In arrivo una nuova fase critica, generata stavolta dalle note e tragiche vicende geopolitiche

Non si è ancora risolta l’emergenza legata alla pandemia, con riflessi drammatici, oltre che sul contesto sanitario, su quello produttivo locale, che ecco una nuova fase critica, generata stavolta dalle note e tragiche vicende geopolitiche. Il caro carburante spinge gli automobilisti a prendere in considerazione altre modalità per muoversi, trasporto pubblico, bici o le proprie gambe se lo spostamento è a portata. I pescatori invece hanno già alzato bandiera bianca, se è vero che un pieno adesso costa mediamente il doppio.
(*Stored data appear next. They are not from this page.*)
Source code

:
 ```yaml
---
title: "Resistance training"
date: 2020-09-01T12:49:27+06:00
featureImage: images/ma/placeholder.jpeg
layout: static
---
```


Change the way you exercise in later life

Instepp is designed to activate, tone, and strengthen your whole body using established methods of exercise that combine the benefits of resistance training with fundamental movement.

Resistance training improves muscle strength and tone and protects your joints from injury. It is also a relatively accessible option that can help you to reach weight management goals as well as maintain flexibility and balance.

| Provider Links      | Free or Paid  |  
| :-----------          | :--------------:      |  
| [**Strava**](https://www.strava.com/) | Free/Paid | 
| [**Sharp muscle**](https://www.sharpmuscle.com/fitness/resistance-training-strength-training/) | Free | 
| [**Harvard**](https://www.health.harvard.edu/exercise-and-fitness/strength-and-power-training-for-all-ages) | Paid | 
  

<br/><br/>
Niente pesce fresco e situazione in stand by, in attesa che dallo Stato arrivino dei segnali confortanti dal prossimo decreto. Aspettano anche dal Porto di Civitavecchia, dove si sono fermati una ventina di pescherecci. Ma non è solo il pesce il problema, i riflettori vengono puntati anche su altri prodotti, che a breve potrebbero scarseggiare o vedere il loro prezzo aumentare in modo esponenziale. Il pane per esempio, i farinacei ma anche l’olio. “Situazione ancora non critica, ma la preoccupazione c’è – afferma Graziano Luciani di Confcommercio – inevitabile l’aumento dei prezzi se il costo del prodotto aumenta, ma anche in relazione al caro bollette”.